(DESCRIPTION OF THE TASK) Strip out all images, then restate the data verbatim.

Rendered images with source text:
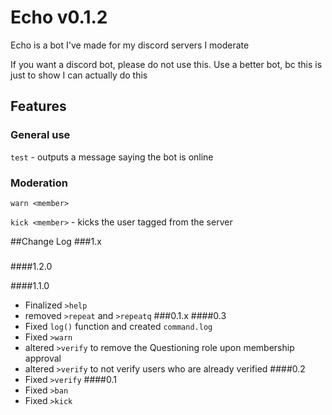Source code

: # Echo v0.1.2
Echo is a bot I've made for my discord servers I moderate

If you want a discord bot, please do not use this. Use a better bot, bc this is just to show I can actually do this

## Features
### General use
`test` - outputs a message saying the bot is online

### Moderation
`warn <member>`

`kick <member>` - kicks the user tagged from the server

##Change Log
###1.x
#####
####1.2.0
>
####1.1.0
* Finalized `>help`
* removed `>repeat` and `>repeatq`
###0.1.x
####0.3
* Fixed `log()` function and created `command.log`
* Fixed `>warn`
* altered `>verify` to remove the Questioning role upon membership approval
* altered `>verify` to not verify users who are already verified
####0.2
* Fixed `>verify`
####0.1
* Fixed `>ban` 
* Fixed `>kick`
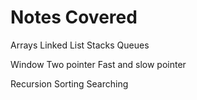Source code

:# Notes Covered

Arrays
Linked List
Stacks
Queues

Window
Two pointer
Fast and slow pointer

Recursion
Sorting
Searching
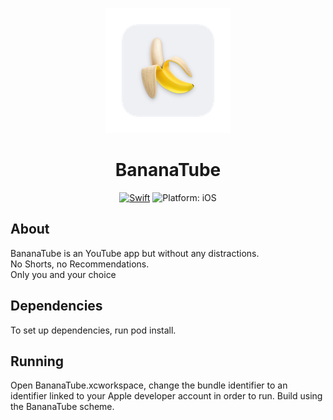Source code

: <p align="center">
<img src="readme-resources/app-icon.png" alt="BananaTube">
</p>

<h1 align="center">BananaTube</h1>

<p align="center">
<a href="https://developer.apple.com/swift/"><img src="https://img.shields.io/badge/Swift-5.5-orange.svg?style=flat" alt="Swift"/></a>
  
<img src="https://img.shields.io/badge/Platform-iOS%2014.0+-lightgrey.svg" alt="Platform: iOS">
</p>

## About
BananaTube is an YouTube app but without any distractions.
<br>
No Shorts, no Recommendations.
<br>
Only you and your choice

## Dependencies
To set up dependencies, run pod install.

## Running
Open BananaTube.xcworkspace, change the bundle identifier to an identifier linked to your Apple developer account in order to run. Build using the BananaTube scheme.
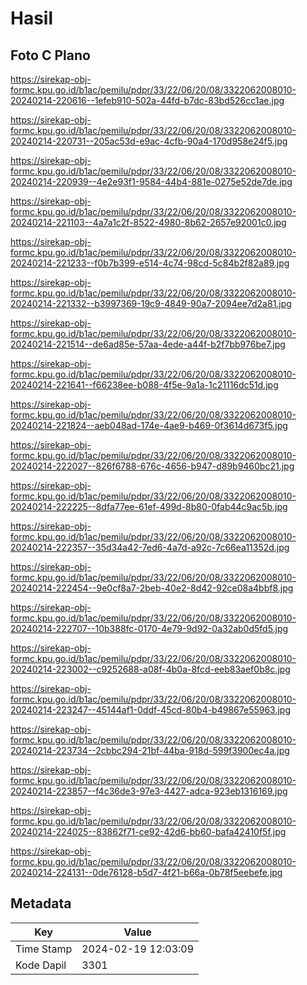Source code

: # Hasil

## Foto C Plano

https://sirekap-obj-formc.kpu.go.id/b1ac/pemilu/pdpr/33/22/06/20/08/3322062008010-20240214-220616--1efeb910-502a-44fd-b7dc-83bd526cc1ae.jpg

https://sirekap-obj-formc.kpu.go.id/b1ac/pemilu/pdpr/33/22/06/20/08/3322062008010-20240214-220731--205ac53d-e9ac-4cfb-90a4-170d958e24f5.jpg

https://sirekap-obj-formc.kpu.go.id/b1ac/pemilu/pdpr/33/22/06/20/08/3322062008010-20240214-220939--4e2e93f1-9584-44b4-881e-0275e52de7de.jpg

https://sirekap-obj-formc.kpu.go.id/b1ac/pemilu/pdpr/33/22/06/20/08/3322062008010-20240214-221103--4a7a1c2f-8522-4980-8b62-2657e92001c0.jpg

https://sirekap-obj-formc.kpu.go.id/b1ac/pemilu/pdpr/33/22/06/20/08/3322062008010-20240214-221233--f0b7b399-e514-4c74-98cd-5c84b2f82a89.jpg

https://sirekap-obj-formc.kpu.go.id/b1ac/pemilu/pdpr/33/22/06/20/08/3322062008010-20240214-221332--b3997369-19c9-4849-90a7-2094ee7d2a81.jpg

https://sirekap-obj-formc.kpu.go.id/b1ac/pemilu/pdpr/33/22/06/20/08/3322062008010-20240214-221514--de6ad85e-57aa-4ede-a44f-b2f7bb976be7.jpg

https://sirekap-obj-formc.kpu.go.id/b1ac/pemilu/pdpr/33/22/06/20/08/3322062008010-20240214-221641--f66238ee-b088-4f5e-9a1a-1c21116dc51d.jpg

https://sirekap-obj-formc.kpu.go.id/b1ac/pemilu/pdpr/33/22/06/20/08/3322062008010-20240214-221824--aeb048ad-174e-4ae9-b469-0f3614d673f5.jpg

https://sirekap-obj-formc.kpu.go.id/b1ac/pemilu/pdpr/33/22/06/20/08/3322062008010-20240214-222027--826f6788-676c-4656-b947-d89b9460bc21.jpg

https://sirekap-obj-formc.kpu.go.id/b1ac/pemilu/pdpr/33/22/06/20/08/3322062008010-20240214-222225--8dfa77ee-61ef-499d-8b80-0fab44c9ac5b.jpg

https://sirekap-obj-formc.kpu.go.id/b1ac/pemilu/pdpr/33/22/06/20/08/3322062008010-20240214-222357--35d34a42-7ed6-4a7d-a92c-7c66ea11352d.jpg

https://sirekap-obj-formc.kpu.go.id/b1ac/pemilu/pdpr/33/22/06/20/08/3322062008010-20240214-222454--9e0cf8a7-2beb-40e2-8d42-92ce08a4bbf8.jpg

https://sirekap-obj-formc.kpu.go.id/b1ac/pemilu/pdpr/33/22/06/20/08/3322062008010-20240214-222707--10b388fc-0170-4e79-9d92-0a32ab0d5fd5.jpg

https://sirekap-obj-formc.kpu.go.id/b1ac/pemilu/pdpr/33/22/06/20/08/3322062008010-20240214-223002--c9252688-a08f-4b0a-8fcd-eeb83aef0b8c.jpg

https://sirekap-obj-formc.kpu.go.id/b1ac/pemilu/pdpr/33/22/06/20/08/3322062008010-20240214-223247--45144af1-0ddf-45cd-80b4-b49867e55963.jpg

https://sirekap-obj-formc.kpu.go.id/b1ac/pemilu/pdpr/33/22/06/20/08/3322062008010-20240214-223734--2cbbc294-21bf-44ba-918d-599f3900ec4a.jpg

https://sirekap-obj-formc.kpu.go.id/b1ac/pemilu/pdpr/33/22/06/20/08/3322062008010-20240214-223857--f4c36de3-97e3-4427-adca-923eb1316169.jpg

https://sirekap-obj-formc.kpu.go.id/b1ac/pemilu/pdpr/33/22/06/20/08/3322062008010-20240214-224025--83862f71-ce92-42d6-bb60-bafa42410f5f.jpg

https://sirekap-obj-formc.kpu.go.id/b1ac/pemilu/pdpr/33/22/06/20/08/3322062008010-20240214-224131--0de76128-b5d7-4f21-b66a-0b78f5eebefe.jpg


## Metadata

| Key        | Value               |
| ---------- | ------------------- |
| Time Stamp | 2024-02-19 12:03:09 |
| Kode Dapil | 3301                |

(SOLUTION TO THIS EXERCISE)
Source code

: # Echo v0.1.2
Echo is a bot I've made for my discord servers I moderate

If you want a discord bot, please do not use this. Use a better bot, bc this is just to show I can actually do this

## Features
### General use
`test` - outputs a message saying the bot is online

### Moderation
`warn <member>`

`kick <member>` - kicks the user tagged from the server

##Change Log
###1.x
#####
####1.2.0
>
####1.1.0
* Finalized `>help`
* removed `>repeat` and `>repeatq`
###0.1.x
####0.3
* Fixed `log()` function and created `command.log`
* Fixed `>warn`
* altered `>verify` to remove the Questioning role upon membership approval
* altered `>verify` to not verify users who are already verified
####0.2
* Fixed `>verify`
####0.1
* Fixed `>ban` 
* Fixed `>kick`
Source code

:# Notes Covered

Arrays
Linked List
Stacks
Queues

Window
Two pointer
Fast and slow pointer

Recursion
Sorting
Searching
Source code

: <p align="center">
<img src="readme-resources/app-icon.png" alt="BananaTube">
</p>

<h1 align="center">BananaTube</h1>

<p align="center">
<a href="https://developer.apple.com/swift/"><img src="https://img.shields.io/badge/Swift-5.5-orange.svg?style=flat" alt="Swift"/></a>
  
<img src="https://img.shields.io/badge/Platform-iOS%2014.0+-lightgrey.svg" alt="Platform: iOS">
</p>

## About
BananaTube is an YouTube app but without any distractions.
<br>
No Shorts, no Recommendations.
<br>
Only you and your choice

## Dependencies
To set up dependencies, run pod install.

## Running
Open BananaTube.xcworkspace, change the bundle identifier to an identifier linked to your Apple developer account in order to run. Build using the BananaTube scheme.
Source code

: # Hasil

## Foto C Plano

https://sirekap-obj-formc.kpu.go.id/b1ac/pemilu/pdpr/33/22/06/20/08/3322062008010-20240214-220616--1efeb910-502a-44fd-b7dc-83bd526cc1ae.jpg

https://sirekap-obj-formc.kpu.go.id/b1ac/pemilu/pdpr/33/22/06/20/08/3322062008010-20240214-220731--205ac53d-e9ac-4cfb-90a4-170d958e24f5.jpg

https://sirekap-obj-formc.kpu.go.id/b1ac/pemilu/pdpr/33/22/06/20/08/3322062008010-20240214-220939--4e2e93f1-9584-44b4-881e-0275e52de7de.jpg

https://sirekap-obj-formc.kpu.go.id/b1ac/pemilu/pdpr/33/22/06/20/08/3322062008010-20240214-221103--4a7a1c2f-8522-4980-8b62-2657e92001c0.jpg

https://sirekap-obj-formc.kpu.go.id/b1ac/pemilu/pdpr/33/22/06/20/08/3322062008010-20240214-221233--f0b7b399-e514-4c74-98cd-5c84b2f82a89.jpg

https://sirekap-obj-formc.kpu.go.id/b1ac/pemilu/pdpr/33/22/06/20/08/3322062008010-20240214-221332--b3997369-19c9-4849-90a7-2094ee7d2a81.jpg

https://sirekap-obj-formc.kpu.go.id/b1ac/pemilu/pdpr/33/22/06/20/08/3322062008010-20240214-221514--de6ad85e-57aa-4ede-a44f-b2f7bb976be7.jpg

https://sirekap-obj-formc.kpu.go.id/b1ac/pemilu/pdpr/33/22/06/20/08/3322062008010-20240214-221641--f66238ee-b088-4f5e-9a1a-1c21116dc51d.jpg

https://sirekap-obj-formc.kpu.go.id/b1ac/pemilu/pdpr/33/22/06/20/08/3322062008010-20240214-221824--aeb048ad-174e-4ae9-b469-0f3614d673f5.jpg

https://sirekap-obj-formc.kpu.go.id/b1ac/pemilu/pdpr/33/22/06/20/08/3322062008010-20240214-222027--826f6788-676c-4656-b947-d89b9460bc21.jpg

https://sirekap-obj-formc.kpu.go.id/b1ac/pemilu/pdpr/33/22/06/20/08/3322062008010-20240214-222225--8dfa77ee-61ef-499d-8b80-0fab44c9ac5b.jpg

https://sirekap-obj-formc.kpu.go.id/b1ac/pemilu/pdpr/33/22/06/20/08/3322062008010-20240214-222357--35d34a42-7ed6-4a7d-a92c-7c66ea11352d.jpg

https://sirekap-obj-formc.kpu.go.id/b1ac/pemilu/pdpr/33/22/06/20/08/3322062008010-20240214-222454--9e0cf8a7-2beb-40e2-8d42-92ce08a4bbf8.jpg

https://sirekap-obj-formc.kpu.go.id/b1ac/pemilu/pdpr/33/22/06/20/08/3322062008010-20240214-222707--10b388fc-0170-4e79-9d92-0a32ab0d5fd5.jpg

https://sirekap-obj-formc.kpu.go.id/b1ac/pemilu/pdpr/33/22/06/20/08/3322062008010-20240214-223002--c9252688-a08f-4b0a-8fcd-eeb83aef0b8c.jpg

https://sirekap-obj-formc.kpu.go.id/b1ac/pemilu/pdpr/33/22/06/20/08/3322062008010-20240214-223247--45144af1-0ddf-45cd-80b4-b49867e55963.jpg

https://sirekap-obj-formc.kpu.go.id/b1ac/pemilu/pdpr/33/22/06/20/08/3322062008010-20240214-223734--2cbbc294-21bf-44ba-918d-599f3900ec4a.jpg

https://sirekap-obj-formc.kpu.go.id/b1ac/pemilu/pdpr/33/22/06/20/08/3322062008010-20240214-223857--f4c36de3-97e3-4427-adca-923eb1316169.jpg

https://sirekap-obj-formc.kpu.go.id/b1ac/pemilu/pdpr/33/22/06/20/08/3322062008010-20240214-224025--83862f71-ce92-42d6-bb60-bafa42410f5f.jpg

https://sirekap-obj-formc.kpu.go.id/b1ac/pemilu/pdpr/33/22/06/20/08/3322062008010-20240214-224131--0de76128-b5d7-4f21-b66a-0b78f5eebefe.jpg


## Metadata

| Key        | Value               |
| ---------- | ------------------- |
| Time Stamp | 2024-02-19 12:03:09 |
| Kode Dapil | 3301                |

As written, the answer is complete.